# Work instruction:
What is the number of lines below that hold "vous"? Answer with that number only.

# Given entries:
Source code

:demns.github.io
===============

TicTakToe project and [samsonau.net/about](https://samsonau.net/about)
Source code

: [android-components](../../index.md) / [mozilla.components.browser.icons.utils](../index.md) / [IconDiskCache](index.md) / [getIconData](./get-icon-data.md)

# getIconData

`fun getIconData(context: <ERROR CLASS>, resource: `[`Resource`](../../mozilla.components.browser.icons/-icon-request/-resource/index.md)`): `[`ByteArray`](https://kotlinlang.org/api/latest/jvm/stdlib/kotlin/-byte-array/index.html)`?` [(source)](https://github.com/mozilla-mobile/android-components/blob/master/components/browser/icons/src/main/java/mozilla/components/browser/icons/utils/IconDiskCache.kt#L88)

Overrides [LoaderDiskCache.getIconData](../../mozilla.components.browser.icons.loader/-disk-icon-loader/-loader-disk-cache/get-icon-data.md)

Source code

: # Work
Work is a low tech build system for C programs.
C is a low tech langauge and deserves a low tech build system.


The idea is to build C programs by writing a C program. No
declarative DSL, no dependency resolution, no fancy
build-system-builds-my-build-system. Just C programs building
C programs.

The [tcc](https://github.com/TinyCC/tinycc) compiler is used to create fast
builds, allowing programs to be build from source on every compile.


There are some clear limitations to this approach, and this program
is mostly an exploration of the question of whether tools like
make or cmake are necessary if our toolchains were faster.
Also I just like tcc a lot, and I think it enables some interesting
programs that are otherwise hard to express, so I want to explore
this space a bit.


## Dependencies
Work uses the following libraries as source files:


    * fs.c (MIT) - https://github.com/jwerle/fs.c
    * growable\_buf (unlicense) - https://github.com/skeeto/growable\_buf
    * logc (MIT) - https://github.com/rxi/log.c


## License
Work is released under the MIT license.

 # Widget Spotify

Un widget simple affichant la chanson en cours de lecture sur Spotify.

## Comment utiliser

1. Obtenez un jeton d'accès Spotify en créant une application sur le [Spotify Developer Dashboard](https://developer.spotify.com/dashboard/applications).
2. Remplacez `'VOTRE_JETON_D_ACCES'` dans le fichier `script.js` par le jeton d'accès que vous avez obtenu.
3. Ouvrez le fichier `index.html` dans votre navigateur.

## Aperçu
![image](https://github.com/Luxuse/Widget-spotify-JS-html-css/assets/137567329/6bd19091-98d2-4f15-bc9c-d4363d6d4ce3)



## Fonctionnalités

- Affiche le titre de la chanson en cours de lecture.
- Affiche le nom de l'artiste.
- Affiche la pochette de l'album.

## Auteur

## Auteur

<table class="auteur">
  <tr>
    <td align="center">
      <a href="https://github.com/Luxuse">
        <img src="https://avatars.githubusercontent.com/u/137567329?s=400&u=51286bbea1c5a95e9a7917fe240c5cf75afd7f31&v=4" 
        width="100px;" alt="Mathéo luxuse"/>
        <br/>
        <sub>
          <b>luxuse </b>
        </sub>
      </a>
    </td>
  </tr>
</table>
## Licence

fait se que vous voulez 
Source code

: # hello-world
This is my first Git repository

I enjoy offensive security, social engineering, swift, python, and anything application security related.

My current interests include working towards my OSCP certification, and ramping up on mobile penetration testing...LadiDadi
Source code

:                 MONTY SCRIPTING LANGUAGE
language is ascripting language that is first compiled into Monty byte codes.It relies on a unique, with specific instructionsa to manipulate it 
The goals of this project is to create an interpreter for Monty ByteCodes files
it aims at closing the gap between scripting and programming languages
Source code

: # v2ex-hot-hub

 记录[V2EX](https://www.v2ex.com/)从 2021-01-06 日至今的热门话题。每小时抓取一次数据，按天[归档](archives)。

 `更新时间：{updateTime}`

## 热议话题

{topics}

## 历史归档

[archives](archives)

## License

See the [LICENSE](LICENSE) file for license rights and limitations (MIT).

# Solution for this problem:
2